> What the exercise asks: In the entries below, count the lines holding "projektu". Reply with the number only.
**** Data supplied
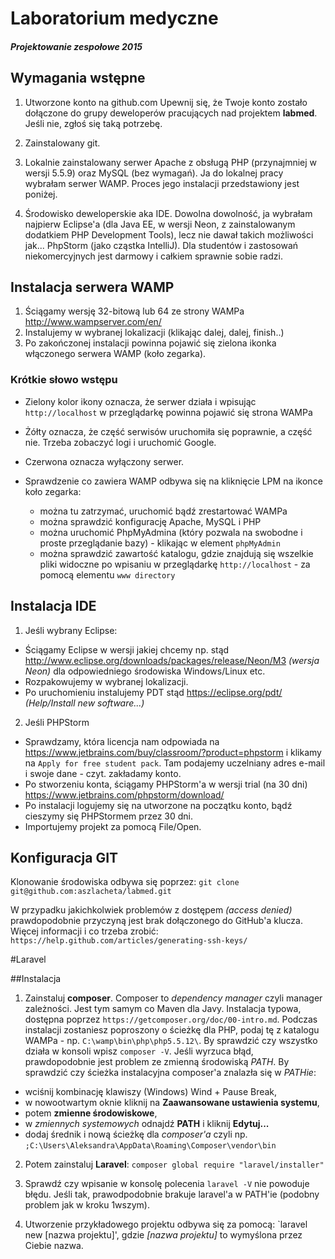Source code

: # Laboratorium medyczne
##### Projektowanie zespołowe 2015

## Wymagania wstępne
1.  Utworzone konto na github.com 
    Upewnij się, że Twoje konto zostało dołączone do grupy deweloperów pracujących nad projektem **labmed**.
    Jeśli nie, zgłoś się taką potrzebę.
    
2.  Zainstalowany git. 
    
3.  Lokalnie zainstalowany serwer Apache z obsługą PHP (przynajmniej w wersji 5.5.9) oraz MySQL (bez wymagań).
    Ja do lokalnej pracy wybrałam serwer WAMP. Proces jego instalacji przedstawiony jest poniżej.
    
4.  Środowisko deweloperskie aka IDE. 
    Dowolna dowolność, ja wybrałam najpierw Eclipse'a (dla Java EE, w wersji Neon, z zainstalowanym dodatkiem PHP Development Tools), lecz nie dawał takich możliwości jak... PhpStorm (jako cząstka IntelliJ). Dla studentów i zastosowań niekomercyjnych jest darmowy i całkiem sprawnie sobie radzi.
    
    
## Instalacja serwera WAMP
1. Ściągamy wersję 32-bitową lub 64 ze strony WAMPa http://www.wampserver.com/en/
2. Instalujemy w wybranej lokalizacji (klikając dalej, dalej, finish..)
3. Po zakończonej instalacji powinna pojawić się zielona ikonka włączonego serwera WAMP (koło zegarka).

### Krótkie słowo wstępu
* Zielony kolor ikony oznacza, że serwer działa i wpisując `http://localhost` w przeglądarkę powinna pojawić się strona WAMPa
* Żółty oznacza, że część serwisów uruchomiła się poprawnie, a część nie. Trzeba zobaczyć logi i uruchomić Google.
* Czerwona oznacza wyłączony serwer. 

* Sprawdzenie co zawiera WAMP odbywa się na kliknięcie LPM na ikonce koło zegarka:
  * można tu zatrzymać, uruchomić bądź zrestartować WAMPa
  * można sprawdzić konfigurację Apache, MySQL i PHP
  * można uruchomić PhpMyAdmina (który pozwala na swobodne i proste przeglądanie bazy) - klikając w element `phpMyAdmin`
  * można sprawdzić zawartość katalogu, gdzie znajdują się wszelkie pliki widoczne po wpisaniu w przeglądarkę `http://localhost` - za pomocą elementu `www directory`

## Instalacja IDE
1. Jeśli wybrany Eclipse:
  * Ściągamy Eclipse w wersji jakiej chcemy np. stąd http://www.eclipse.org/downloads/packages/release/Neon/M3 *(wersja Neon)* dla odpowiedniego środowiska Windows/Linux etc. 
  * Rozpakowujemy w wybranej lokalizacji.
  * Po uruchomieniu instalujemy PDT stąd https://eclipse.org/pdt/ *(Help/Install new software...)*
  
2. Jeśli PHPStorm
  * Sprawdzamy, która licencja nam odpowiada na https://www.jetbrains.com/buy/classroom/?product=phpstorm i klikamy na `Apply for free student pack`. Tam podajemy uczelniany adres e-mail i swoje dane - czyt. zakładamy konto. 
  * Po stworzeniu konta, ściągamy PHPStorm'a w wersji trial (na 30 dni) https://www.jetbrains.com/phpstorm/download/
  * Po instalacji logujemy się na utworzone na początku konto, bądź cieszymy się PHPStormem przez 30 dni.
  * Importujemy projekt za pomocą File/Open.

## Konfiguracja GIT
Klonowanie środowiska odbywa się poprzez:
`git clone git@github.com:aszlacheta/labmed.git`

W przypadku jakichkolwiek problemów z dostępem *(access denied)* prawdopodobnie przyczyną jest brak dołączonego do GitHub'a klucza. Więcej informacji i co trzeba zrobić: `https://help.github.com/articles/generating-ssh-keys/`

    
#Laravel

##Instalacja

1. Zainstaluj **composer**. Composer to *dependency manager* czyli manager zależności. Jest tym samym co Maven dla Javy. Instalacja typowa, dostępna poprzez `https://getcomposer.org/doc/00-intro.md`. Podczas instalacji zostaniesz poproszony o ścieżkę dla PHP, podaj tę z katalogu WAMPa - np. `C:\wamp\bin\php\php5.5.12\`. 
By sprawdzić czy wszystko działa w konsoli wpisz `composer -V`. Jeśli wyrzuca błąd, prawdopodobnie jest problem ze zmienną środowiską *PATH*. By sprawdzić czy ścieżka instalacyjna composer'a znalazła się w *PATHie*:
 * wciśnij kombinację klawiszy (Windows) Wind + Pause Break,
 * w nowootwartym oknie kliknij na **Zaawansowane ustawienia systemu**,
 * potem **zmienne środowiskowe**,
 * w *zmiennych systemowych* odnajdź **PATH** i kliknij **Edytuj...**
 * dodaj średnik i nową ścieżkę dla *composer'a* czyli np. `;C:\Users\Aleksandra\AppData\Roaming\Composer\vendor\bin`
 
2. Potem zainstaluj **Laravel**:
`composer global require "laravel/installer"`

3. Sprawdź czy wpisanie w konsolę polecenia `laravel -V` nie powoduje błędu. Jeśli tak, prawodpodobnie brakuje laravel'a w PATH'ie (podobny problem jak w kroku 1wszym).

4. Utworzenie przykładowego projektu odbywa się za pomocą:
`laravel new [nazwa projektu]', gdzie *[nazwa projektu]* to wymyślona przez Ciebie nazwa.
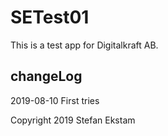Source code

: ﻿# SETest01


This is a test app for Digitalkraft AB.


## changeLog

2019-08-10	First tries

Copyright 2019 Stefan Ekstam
********
> Response to this exercise: 2